The Trump hysteria now gripping the Republican Party has an aura of slapstick comedy, like a Punch and Judy show performed by politicians. The GOP crack-up is an irresistible spectacle—men in nice suits talking dirty and bopping one another with profane verbal assaults. We the people find ourselves laughing involuntarily. Some of us also tremble for the future of the republic.
But Democrats should resist the temptation to indulge in schadenfreude, because they’re flirting with their own version of crack-up. The Dems are stalked by very similar contradictions, and face the same storm of popular disgust among once-loyal constituencies.
The 2016 election is shaping up as payback time in our crippled democracy. The people have discovered ways to express their long-smoldering contempt for the regular order. Power politics, they discover, can be both mischievously fun and also purposeful.
Bernie Sanders delivered that uplifting message again with his upset victory in the Michigan primary. The press had been hinting crudely that Senator Sanders should really give it up, so Hillary Clinton could proceed unblemished to the nomination. Bernie wisely ignored the media dopesters.
As I wrote a few months ago, Donald Trump has taken the low road to political upheaval, while Senator Sanders has taken the high road to peaceful revolution. But both candidates are addressing many of the same fundamental wounds and inequities that working Americans have experienced for a generation. Trump is foul and unfair, a shrewd demagogue. Bernie is the honest visionary, urging young people to take themselves seriously as citizens and claim their role in a “political revolution.”
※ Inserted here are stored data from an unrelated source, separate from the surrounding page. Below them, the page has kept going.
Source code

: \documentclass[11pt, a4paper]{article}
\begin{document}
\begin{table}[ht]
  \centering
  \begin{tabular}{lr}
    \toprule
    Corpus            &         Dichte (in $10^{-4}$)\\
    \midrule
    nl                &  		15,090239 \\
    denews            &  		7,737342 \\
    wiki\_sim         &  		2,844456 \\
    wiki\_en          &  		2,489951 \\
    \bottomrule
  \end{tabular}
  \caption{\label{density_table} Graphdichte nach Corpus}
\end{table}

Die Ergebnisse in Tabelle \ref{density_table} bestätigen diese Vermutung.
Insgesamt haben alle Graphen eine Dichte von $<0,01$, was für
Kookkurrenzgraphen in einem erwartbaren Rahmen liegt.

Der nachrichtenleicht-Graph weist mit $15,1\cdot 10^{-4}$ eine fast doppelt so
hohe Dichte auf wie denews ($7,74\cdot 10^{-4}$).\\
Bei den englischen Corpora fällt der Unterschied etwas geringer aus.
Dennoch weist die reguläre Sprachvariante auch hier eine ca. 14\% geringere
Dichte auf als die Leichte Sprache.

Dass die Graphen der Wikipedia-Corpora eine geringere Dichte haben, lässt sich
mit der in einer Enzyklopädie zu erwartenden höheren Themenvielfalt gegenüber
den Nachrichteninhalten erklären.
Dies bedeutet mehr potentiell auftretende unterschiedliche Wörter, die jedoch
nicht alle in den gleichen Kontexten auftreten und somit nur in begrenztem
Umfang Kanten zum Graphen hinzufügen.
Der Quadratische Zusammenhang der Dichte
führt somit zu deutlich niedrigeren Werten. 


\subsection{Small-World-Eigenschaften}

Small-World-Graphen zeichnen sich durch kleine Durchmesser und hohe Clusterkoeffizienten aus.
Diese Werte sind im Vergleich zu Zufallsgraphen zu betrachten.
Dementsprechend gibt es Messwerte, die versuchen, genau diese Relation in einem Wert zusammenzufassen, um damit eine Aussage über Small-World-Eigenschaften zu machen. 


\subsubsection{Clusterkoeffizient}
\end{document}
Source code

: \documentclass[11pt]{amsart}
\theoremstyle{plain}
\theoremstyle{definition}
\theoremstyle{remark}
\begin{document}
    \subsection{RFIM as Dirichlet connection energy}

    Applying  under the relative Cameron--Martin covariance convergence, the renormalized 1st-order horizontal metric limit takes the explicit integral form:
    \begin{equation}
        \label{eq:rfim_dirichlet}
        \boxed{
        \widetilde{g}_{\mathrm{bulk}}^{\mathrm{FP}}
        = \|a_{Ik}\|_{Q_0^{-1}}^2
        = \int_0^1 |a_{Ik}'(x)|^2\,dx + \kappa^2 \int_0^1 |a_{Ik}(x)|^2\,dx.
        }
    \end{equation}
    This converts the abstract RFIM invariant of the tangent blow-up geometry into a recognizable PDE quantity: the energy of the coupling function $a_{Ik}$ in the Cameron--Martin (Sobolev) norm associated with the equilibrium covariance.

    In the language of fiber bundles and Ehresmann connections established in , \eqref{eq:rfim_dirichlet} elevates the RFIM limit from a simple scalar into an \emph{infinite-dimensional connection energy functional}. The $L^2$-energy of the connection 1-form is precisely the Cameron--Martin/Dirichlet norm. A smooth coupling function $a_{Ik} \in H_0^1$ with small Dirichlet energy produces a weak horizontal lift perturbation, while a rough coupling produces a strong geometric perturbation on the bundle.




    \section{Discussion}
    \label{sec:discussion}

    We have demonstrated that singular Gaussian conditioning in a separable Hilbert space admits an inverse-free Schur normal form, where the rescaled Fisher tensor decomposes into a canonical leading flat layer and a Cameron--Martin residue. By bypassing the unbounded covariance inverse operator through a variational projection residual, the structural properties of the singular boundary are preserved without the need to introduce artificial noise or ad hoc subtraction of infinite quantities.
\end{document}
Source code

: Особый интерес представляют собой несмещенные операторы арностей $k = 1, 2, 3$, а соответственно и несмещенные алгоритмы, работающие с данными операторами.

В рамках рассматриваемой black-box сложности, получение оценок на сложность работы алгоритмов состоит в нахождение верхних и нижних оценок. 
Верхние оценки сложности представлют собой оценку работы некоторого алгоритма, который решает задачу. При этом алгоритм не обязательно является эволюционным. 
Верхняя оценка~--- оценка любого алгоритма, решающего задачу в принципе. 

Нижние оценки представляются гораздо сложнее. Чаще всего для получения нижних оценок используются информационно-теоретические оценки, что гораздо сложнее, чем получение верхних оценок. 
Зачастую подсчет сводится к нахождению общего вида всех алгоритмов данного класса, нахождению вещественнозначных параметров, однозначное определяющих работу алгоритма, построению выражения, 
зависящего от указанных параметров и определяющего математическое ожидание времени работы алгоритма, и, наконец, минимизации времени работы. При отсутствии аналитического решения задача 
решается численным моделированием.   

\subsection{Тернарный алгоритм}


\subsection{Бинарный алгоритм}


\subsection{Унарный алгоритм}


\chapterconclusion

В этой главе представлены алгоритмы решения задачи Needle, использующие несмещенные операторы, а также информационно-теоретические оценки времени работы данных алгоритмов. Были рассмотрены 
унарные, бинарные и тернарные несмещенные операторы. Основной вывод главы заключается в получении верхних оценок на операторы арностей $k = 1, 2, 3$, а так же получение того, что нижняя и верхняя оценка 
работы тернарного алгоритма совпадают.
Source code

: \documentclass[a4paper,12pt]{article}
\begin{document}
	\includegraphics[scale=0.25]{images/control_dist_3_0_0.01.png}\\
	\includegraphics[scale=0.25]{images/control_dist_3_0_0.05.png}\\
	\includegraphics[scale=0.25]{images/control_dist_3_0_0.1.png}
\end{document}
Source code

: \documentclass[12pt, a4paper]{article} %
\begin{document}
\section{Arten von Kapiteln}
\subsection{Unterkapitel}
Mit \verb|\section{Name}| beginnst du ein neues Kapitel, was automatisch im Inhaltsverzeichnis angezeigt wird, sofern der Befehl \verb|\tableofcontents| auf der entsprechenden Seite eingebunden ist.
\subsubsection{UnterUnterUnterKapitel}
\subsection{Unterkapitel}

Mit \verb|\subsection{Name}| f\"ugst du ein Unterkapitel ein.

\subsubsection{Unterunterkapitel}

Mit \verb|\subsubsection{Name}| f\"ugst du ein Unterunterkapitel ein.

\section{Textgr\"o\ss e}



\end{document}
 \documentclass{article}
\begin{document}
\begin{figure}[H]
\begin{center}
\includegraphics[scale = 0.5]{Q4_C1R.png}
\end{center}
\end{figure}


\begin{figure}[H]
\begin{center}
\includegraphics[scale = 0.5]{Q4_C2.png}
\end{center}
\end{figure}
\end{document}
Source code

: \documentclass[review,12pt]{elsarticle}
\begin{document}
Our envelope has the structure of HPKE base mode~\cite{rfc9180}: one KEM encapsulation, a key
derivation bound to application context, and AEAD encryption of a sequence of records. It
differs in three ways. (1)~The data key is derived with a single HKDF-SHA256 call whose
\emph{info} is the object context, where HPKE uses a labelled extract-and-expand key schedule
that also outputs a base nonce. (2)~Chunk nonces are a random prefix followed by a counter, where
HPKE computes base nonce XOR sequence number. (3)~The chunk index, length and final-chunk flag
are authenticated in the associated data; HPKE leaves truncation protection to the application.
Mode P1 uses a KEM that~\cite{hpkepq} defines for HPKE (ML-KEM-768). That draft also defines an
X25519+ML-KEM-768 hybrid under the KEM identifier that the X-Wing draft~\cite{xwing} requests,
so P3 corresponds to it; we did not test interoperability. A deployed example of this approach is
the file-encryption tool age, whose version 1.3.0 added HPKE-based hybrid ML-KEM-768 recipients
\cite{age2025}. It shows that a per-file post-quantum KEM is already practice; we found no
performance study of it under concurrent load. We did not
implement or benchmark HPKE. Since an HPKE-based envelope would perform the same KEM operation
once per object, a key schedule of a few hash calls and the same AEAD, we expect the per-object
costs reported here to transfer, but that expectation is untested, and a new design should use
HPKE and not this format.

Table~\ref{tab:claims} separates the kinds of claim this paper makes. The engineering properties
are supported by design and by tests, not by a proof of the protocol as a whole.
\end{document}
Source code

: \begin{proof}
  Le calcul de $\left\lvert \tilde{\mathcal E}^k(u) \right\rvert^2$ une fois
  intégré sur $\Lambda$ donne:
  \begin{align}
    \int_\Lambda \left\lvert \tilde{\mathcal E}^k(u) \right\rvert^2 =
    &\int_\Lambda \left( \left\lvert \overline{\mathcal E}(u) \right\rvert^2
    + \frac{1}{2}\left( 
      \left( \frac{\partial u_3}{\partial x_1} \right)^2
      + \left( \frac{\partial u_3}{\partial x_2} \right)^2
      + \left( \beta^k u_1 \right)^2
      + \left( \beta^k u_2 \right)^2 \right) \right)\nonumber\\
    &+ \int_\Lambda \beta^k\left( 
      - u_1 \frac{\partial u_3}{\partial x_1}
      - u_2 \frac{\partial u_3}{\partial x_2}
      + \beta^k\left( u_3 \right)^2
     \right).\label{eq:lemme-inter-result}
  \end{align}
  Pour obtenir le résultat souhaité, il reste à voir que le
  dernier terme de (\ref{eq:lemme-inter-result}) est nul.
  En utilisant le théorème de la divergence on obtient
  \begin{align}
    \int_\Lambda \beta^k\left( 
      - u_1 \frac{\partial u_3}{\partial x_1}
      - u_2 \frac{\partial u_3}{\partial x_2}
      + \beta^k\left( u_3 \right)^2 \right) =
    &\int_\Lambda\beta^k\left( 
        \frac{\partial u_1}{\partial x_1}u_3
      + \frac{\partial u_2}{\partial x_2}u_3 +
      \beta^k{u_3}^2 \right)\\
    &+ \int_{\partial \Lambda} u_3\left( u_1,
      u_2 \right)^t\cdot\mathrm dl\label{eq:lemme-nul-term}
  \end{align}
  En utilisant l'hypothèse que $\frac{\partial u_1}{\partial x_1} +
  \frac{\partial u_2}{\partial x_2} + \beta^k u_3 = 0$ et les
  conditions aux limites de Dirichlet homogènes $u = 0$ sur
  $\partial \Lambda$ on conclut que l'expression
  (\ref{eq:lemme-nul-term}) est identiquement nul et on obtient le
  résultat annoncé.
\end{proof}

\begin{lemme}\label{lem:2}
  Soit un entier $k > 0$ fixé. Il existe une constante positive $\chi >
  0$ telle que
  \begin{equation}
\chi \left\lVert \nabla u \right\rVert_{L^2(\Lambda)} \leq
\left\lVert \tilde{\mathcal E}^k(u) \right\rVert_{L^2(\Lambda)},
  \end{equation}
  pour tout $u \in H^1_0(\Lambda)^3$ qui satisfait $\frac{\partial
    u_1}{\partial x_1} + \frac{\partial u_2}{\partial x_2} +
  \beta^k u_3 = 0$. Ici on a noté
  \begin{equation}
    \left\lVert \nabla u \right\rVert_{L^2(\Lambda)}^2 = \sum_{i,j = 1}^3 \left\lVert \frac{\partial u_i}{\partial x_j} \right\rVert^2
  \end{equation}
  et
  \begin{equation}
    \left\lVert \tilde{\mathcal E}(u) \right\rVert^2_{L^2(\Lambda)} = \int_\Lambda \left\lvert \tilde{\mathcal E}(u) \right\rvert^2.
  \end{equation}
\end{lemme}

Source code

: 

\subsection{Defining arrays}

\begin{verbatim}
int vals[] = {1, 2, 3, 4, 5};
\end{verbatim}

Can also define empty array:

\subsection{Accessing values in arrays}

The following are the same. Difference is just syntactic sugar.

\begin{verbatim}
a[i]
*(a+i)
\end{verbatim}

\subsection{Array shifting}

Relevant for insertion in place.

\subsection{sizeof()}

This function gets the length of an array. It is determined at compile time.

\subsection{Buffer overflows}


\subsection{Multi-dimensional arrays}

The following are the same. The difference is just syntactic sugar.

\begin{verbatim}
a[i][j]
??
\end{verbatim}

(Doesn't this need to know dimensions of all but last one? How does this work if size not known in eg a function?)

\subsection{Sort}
Trump and Sanders are forcing the political system to confront some malignant deformities in American life that both parties have tried to ignore, because, in their different ways, both are to blame. People feel betrayed, abandoned by representative democracy in favor of powerful interests.
Year after year, political leaders and presidents of both parties essentially lied to the people about fundamental matters—war and peace, lost prosperity, and the bruising generation of lost jobs and declining wages. The big media mostly looked the other way. Prestige news outlets witlessly reported the deceitful reassurances that leading economists provided with their statistical flimflam.
Famous corporations, from General Electric and General Motors to Microsoft and Apple, cleverly exploited workers on both ends of the global economy, from Mexico to China. Yet it was a nonstory in the media, despite the distress cries of American workers and the scandalous death-trap factories overseas, where workers (usually young women and girls) made shirts and shoes and semiconductor chips. Both parties in Congress signed off on trade agreements backed up by phony job predictions from so-called Washington think tanks like the Brookings Institution, the Peterson Institute, the Business Roundtable, and the American Enterprise Institute.